Due to the importance of orchestration, the European Telecommunications Standards Institute (ETSI) created the Network Function Virtualization (NFV) Management and Orchestration (MANO) framework in 2013 https://www.etsi.org/technologies/nfv. This workgroup looked at the concepts and issues of management of network functions and infrastructure in a virtualized world of virtual machines (VMs) and came up with a prescriptive method. This helped create a unified framework that has been widely adopted as the reference architecture for management and orchestration in the CSP virtualization context.

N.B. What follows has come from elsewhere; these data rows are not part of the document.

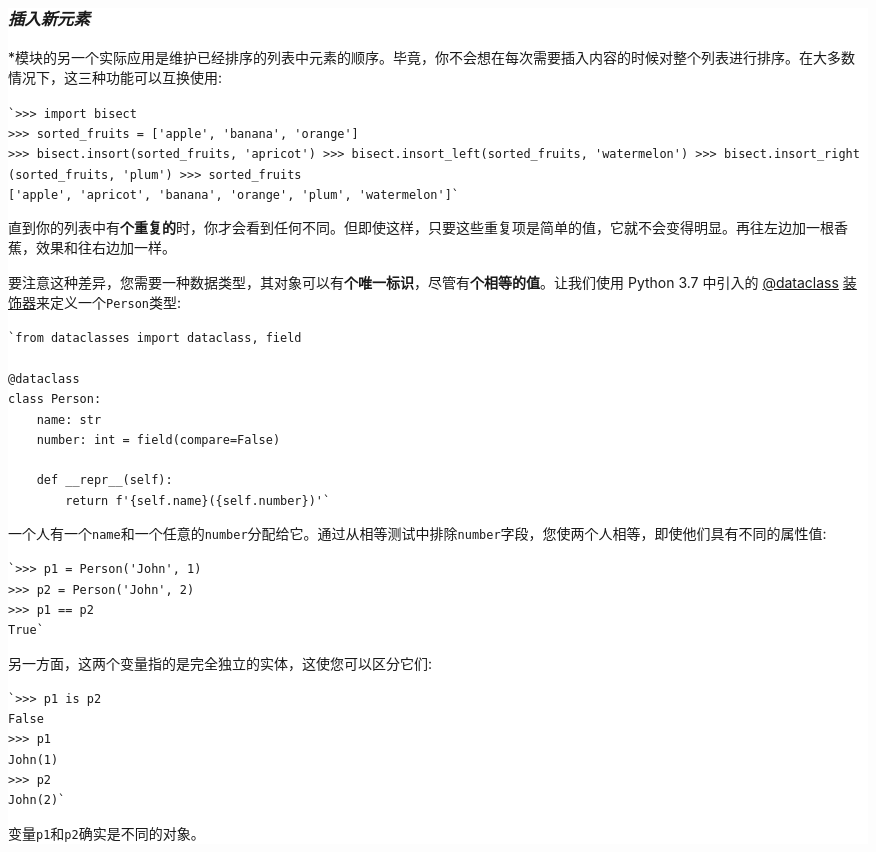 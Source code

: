 ### *插入新元素*

 *模块的另一个实际应用是维护已经排序的列表中元素的顺序。毕竟，你不会想在每次需要插入内容的时候对整个列表进行排序。在大多数情况下，这三种功能可以互换使用:

>>>

```
`>>> import bisect
>>> sorted_fruits = ['apple', 'banana', 'orange']
>>> bisect.insort(sorted_fruits, 'apricot') >>> bisect.insort_left(sorted_fruits, 'watermelon') >>> bisect.insort_right(sorted_fruits, 'plum') >>> sorted_fruits
['apple', 'apricot', 'banana', 'orange', 'plum', 'watermelon']` 
```

直到你的列表中有**个重复的**时，你才会看到任何不同。但即使这样，只要这些重复项是简单的值，它就不会变得明显。再往左边加一根香蕉，效果和往右边加一样。

要注意这种差异，您需要一种数据类型，其对象可以有**个唯一标识**，尽管有**个相等的值**。让我们使用 Python 3.7 中引入的 [@dataclass](https://realpython.com/python-data-classes/) [装饰器](https://realpython.com/primer-on-python-decorators/)来定义一个`Person`类型:

```
`from dataclasses import dataclass, field

@dataclass
class Person:
    name: str
    number: int = field(compare=False)

    def __repr__(self):
        return f'{self.name}({self.number})'` 
```

一个人有一个`name`和一个任意的`number`分配给它。通过从相等测试中排除`number`字段，您使两个人相等，即使他们具有不同的属性值:

>>>

```
`>>> p1 = Person('John', 1)
>>> p2 = Person('John', 2)
>>> p1 == p2
True` 
```

另一方面，这两个变量指的是完全独立的实体，这使您可以区分它们:

>>>

```
`>>> p1 is p2
False
>>> p1
John(1)
>>> p2
John(2)` 
```

变量`p1`和`p2`确实是不同的对象。
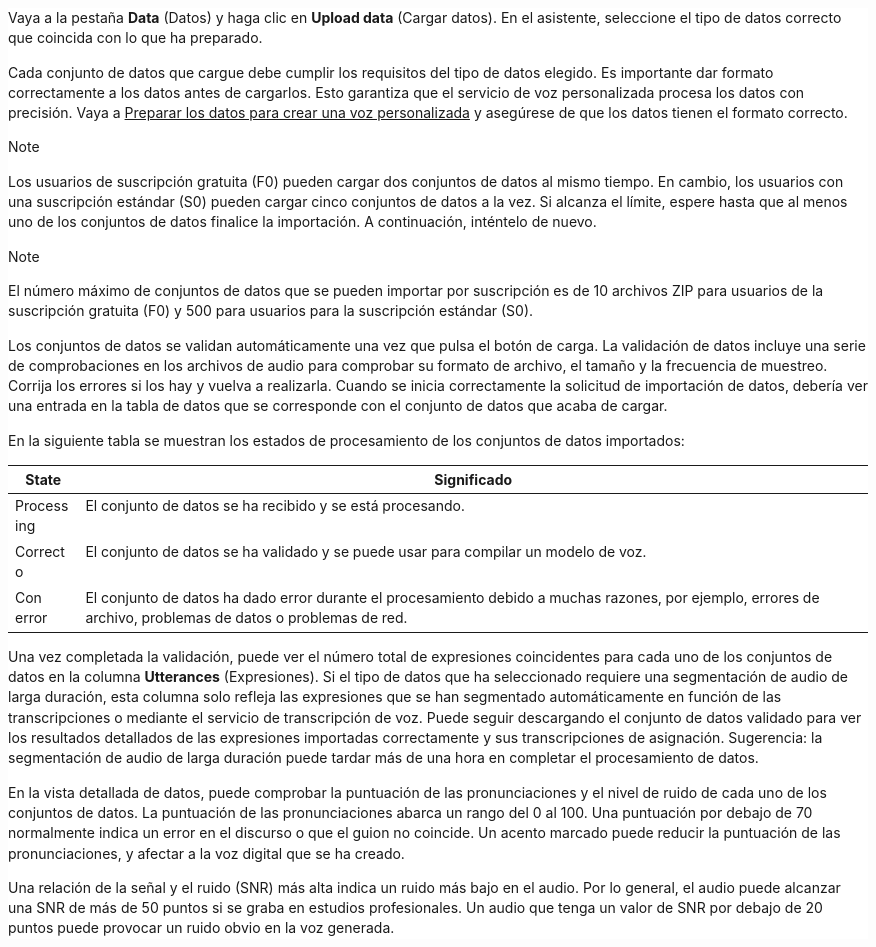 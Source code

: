 Vaya a la pestaña **Data** (Datos) y haga clic en **Upload data** (Cargar datos). En el asistente, seleccione el tipo de datos correcto que coincida con lo que ha preparado.

Cada conjunto de datos que cargue debe cumplir los requisitos del tipo de datos elegido. Es importante dar formato correctamente a los datos antes de cargarlos. Esto garantiza que el servicio de voz personalizada procesa los datos con precisión. Vaya a [Preparar los datos para crear una voz personalizada](how-to-custom-voice-prepare-data.md) y asegúrese de que los datos tienen el formato correcto.

> [!NOTE]
> Los usuarios de suscripción gratuita (F0) pueden cargar dos conjuntos de datos al mismo tiempo. En cambio, los usuarios con una suscripción estándar (S0) pueden cargar cinco conjuntos de datos a la vez. Si alcanza el límite, espere hasta que al menos uno de los conjuntos de datos finalice la importación. A continuación, inténtelo de nuevo.

> [!NOTE]
> El número máximo de conjuntos de datos que se pueden importar por suscripción es de 10 archivos ZIP para usuarios de la suscripción gratuita (F0) y 500 para usuarios para la suscripción estándar (S0).

Los conjuntos de datos se validan automáticamente una vez que pulsa el botón de carga. La validación de datos incluye una serie de comprobaciones en los archivos de audio para comprobar su formato de archivo, el tamaño y la frecuencia de muestreo. Corrija los errores si los hay y vuelva a realizarla. Cuando se inicia correctamente la solicitud de importación de datos, debería ver una entrada en la tabla de datos que se corresponde con el conjunto de datos que acaba de cargar.

En la siguiente tabla se muestran los estados de procesamiento de los conjuntos de datos importados:

| State | Significado |
| ----- | ------- |
| Processing | El conjunto de datos se ha recibido y se está procesando. |
| Correcto | El conjunto de datos se ha validado y se puede usar para compilar un modelo de voz. |
| Con error | El conjunto de datos ha dado error durante el procesamiento debido a muchas razones, por ejemplo, errores de archivo, problemas de datos o problemas de red. |

Una vez completada la validación, puede ver el número total de expresiones coincidentes para cada uno de los conjuntos de datos en la columna **Utterances** (Expresiones). Si el tipo de datos que ha seleccionado requiere una segmentación de audio de larga duración, esta columna solo refleja las expresiones que se han segmentado automáticamente en función de las transcripciones o mediante el servicio de transcripción de voz. Puede seguir descargando el conjunto de datos validado para ver los resultados detallados de las expresiones importadas correctamente y sus transcripciones de asignación. Sugerencia: la segmentación de audio de larga duración puede tardar más de una hora en completar el procesamiento de datos.

En la vista detallada de datos, puede comprobar la puntuación de las pronunciaciones y el nivel de ruido de cada uno de los conjuntos de datos. La puntuación de las pronunciaciones abarca un rango del 0 al 100. Una puntuación por debajo de 70 normalmente indica un error en el discurso o que el guion no coincide. Un acento marcado puede reducir la puntuación de las pronunciaciones, y afectar a la voz digital que se ha creado.

Una relación de la señal y el ruido (SNR) más alta indica un ruido más bajo en el audio. Por lo general, el audio puede alcanzar una SNR de más de 50 puntos si se graba en estudios profesionales. Un audio que tenga un valor de SNR por debajo de 20 puntos puede provocar un ruido obvio en la voz generada.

In the late 2000s and early 2010s, containers started becoming popular for software development and deployment. Containers are units of application that package code and all dependencies and can be run individually and reliably from one environment to another. Due to the additional benefits offered by containers over virtualization, there is an increasing desire to containerize the virtualized network functions (VNFs). An application often consists of multiple containerized modules, and these multiple modules need to be managed. Kubernetes, also known as K8s, is an open-source system for automating deployment, scaling, and management of containerized applications. Network functions have additional requirements than commonly found cloud-applications. ETSI MANO framework was specifically designed to address these specialized requirements in the context of virtualized network functions. As we move to containerization, it becomes important to map the management and orchestration of CNFs to the ETSI MANO framework so that none of the requirements are missed and the containerized orchestration continues to work well without mandating changes in the business and operation support systems.

In this blog, I will discuss the NFV orchestration requirements and specifications as set by ETSI in the context of Kubernetes and cloud-native implementations. We will also evaluate the orchestration needs in various phases of a network implementation, and provide a way to implement agile and resilient automation and orchestration solutions using AWS container and serverless constructs.

ETSI MANO and Kubernetes

The traditional ETSI MANO framework was developed in the context of virtual machines (VM). Figure 1 indicates ETSI MANO architecture along with major functions performed by each of its components. Network slice management and its associated functions such as Network Slice Subnet Management Function (NSSMF) and Network Function Management Function (NFMF) are part of 3GPP specifications and are beyond the realm of MANO framework however they are shown in the Figure 1 to provide complete view of network and service management.

etsi mano framework

Figure 1: ETSI MANO Framework with 3GPP Management

When applications are containerized (instead of virtualized), they are referred to as a containerized network function (CNF). In Kubernetes, containerized applications are executed as Pods. Kubernetes manages the lifecycle of Pods, as well as scales them up and down. Later is done via changing specified constraints in configuration, such as minimum, maximum, and desired number of replicas in its Deployment constructs and infrastructure nodes in a node group configuration.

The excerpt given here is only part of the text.